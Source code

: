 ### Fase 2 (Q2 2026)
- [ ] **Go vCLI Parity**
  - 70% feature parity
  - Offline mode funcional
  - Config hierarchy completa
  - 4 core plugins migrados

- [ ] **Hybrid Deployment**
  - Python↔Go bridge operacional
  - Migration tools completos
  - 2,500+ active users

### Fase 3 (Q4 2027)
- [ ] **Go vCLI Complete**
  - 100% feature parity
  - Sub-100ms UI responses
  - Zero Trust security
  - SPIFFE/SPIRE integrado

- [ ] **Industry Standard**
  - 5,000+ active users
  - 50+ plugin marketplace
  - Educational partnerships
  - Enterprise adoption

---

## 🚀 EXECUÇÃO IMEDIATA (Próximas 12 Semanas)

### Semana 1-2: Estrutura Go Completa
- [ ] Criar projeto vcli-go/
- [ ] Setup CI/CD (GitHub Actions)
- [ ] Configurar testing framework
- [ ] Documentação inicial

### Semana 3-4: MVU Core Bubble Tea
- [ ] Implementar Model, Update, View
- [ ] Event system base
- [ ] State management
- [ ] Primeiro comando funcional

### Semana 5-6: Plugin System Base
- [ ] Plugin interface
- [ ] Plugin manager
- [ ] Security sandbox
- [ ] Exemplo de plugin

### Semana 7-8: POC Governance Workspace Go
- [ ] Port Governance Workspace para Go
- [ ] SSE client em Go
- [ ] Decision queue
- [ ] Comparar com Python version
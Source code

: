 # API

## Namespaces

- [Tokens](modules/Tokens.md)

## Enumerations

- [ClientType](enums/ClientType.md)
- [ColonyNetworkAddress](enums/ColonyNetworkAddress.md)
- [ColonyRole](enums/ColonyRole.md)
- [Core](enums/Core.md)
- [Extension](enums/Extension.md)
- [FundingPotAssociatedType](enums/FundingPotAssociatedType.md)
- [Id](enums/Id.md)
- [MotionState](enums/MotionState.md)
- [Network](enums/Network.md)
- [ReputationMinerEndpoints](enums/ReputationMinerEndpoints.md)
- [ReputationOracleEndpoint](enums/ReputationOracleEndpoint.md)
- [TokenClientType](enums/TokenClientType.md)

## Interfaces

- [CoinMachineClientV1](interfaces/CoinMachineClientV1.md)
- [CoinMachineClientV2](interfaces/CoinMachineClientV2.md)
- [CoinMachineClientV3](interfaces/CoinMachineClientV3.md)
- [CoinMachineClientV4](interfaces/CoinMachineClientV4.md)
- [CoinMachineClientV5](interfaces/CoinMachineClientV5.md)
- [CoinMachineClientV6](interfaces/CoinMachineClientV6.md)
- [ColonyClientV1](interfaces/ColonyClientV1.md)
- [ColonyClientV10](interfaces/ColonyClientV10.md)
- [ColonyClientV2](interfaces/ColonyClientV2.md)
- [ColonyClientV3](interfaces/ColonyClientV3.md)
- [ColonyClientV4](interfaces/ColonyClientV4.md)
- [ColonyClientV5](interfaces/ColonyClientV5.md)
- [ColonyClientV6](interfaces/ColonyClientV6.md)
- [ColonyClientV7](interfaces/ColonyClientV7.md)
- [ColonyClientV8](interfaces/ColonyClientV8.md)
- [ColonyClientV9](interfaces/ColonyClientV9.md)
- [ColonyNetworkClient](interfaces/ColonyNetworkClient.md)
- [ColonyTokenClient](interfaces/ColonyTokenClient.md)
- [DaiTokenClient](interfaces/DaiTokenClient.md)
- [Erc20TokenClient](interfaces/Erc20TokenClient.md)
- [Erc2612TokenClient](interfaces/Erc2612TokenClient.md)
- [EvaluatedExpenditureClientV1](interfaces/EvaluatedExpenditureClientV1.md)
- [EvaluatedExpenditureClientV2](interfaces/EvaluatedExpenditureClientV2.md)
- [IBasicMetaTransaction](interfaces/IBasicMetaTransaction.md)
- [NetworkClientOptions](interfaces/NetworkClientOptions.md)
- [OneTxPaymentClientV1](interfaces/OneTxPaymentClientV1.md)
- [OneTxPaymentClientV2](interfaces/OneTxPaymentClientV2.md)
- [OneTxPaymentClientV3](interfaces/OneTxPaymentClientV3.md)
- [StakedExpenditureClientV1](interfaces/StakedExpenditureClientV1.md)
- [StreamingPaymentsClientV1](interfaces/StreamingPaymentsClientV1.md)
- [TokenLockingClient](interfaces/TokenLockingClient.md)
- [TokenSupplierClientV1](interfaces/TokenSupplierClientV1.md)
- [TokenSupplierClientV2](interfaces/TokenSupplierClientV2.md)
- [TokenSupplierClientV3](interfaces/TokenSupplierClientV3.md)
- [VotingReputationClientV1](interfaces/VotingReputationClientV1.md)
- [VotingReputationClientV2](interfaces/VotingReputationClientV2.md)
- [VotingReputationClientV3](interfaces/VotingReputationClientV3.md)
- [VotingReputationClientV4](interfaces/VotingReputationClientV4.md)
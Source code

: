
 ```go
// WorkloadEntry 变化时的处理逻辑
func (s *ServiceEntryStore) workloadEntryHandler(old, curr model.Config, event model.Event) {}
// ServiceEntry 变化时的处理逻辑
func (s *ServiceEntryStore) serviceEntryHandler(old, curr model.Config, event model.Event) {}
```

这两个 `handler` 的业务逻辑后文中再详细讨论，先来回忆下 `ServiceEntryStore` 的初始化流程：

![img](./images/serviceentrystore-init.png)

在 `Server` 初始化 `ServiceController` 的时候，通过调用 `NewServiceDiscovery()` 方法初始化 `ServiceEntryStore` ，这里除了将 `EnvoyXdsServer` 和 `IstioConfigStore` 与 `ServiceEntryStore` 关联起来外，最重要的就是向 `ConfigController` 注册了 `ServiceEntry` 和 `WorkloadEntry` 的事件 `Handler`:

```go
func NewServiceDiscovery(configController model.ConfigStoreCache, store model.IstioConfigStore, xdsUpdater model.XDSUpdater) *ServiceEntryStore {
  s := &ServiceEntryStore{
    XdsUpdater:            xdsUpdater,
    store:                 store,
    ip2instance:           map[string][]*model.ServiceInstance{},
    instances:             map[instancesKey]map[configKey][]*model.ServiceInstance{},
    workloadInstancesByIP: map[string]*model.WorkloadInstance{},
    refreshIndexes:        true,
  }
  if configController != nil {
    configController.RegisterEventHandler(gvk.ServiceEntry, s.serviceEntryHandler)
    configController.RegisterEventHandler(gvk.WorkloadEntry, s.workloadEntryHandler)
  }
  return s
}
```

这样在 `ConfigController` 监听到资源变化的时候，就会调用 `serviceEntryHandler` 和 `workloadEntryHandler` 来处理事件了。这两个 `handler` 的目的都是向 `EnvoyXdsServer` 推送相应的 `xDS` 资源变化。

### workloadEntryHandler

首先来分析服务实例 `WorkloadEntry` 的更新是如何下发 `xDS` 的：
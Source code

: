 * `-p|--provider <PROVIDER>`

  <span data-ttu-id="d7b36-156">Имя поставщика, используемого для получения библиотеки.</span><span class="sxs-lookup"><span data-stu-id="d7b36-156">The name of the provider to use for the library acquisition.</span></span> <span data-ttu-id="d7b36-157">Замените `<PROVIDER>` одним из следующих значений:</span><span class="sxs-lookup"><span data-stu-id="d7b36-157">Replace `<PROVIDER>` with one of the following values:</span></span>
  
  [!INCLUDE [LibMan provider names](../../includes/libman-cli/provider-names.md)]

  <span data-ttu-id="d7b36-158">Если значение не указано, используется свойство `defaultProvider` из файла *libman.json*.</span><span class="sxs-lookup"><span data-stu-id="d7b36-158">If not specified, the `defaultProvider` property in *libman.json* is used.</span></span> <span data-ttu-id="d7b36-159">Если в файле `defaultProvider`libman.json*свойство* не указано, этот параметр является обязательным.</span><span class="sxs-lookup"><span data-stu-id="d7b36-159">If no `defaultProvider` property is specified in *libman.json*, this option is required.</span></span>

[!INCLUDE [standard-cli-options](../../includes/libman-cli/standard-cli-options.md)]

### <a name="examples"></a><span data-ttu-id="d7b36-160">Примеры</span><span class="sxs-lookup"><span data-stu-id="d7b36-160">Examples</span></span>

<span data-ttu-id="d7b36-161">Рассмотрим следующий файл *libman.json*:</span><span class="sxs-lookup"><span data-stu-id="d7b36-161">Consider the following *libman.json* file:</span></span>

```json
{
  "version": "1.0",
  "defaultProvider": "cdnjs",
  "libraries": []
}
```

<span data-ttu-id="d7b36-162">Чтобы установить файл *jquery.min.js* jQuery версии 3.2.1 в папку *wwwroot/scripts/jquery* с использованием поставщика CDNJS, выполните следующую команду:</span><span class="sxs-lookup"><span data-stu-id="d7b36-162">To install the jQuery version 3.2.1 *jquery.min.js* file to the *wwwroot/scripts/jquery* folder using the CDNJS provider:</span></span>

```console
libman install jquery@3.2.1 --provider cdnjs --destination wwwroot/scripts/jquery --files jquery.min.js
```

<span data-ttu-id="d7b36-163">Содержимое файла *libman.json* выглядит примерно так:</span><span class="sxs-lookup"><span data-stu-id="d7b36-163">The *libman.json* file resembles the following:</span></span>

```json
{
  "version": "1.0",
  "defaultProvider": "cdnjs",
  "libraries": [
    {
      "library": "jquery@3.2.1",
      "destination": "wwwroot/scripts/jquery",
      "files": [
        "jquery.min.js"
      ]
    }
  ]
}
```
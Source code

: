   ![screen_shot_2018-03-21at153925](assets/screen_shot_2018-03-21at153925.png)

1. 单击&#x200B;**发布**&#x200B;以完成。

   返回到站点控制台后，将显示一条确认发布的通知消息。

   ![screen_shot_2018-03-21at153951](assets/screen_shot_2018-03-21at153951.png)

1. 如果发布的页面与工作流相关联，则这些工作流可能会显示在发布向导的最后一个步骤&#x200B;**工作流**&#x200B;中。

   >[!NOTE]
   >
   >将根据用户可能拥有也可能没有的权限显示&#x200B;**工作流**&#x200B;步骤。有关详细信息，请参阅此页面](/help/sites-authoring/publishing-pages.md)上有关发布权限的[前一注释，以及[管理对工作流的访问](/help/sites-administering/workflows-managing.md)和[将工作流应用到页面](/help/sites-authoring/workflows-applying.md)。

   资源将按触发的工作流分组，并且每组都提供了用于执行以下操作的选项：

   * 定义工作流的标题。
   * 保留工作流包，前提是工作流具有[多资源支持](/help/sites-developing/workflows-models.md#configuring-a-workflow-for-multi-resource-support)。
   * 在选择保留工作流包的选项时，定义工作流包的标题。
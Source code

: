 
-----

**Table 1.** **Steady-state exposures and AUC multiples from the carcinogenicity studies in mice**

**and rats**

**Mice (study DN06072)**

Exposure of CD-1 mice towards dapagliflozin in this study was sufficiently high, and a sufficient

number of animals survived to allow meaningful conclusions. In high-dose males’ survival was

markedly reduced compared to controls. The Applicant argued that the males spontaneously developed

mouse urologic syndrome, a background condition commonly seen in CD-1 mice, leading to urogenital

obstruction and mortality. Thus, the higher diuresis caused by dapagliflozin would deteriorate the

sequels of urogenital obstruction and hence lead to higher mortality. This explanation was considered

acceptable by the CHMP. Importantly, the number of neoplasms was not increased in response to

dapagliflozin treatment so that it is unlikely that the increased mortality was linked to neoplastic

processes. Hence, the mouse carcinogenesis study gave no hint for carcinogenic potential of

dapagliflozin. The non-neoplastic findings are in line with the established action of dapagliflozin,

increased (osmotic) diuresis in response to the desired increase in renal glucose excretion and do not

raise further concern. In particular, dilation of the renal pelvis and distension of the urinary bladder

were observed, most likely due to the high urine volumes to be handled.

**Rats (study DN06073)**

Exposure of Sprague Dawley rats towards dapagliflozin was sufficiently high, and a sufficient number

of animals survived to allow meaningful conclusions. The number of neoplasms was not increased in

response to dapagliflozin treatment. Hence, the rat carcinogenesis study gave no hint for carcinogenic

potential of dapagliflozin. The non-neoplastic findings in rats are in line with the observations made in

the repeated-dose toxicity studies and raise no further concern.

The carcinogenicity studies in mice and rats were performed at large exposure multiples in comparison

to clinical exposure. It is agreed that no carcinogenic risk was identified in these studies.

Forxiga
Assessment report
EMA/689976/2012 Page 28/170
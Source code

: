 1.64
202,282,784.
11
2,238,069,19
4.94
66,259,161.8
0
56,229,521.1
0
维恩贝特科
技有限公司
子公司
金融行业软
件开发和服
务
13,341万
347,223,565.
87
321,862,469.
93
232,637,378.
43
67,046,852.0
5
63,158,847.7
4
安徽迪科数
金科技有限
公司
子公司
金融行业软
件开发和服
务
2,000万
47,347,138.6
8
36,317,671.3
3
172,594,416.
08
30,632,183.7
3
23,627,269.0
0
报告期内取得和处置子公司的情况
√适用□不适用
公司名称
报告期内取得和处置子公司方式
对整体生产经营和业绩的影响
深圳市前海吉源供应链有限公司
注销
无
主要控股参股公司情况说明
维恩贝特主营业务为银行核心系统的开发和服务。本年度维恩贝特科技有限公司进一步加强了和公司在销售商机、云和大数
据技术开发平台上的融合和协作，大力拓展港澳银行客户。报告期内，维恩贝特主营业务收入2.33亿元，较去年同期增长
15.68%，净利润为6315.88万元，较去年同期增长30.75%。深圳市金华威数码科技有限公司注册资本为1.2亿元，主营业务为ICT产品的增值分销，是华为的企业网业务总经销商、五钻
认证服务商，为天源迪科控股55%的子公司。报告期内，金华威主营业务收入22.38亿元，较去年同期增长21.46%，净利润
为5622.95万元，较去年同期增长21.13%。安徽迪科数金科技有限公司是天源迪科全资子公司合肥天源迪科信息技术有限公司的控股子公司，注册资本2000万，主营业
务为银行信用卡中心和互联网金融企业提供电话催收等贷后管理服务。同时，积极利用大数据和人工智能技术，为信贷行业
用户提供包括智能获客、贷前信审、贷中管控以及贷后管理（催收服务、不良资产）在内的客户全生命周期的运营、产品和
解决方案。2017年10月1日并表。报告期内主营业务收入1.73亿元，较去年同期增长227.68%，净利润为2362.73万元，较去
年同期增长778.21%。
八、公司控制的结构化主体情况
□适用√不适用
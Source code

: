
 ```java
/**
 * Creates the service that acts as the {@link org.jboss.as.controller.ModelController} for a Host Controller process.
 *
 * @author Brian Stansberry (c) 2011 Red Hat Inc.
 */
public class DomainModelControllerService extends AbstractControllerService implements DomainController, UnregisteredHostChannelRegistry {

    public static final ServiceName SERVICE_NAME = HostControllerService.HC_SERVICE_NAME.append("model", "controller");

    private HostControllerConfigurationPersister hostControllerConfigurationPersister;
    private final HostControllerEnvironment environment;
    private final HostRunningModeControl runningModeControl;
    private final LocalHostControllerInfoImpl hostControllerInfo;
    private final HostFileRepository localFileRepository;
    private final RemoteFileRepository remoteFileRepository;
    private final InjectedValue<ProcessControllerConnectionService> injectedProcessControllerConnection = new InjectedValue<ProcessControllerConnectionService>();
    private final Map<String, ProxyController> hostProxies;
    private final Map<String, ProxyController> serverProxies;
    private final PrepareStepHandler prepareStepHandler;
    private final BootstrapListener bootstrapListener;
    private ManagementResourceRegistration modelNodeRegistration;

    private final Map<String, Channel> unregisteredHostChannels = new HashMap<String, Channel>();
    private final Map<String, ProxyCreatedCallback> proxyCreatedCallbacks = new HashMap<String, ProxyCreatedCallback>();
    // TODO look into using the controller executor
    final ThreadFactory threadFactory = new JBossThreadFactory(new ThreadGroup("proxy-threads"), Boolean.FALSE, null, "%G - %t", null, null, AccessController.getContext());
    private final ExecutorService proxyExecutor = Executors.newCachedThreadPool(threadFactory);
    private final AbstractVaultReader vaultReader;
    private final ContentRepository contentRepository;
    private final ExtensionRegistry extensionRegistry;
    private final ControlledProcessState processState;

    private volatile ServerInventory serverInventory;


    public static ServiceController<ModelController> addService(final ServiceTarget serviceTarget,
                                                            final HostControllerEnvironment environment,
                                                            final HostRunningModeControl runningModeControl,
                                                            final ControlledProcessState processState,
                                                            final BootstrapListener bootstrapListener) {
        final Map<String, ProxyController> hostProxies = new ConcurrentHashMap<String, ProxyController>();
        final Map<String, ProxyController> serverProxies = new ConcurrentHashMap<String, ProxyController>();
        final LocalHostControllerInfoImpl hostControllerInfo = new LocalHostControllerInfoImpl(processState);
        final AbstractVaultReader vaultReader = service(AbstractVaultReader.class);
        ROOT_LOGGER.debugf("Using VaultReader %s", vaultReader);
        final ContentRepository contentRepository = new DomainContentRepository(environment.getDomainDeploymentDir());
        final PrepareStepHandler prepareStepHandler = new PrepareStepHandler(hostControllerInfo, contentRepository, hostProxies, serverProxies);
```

:::::

#### [THE PROBLEM]
Using the records above, copy each line that contains "multiples".

#### [RESPONSE TO THE TASK]
**Table 1.** **Steady-state exposures and AUC multiples from the carcinogenicity studies in mice**
The carcinogenicity studies in mice and rats were performed at large exposure multiples in comparison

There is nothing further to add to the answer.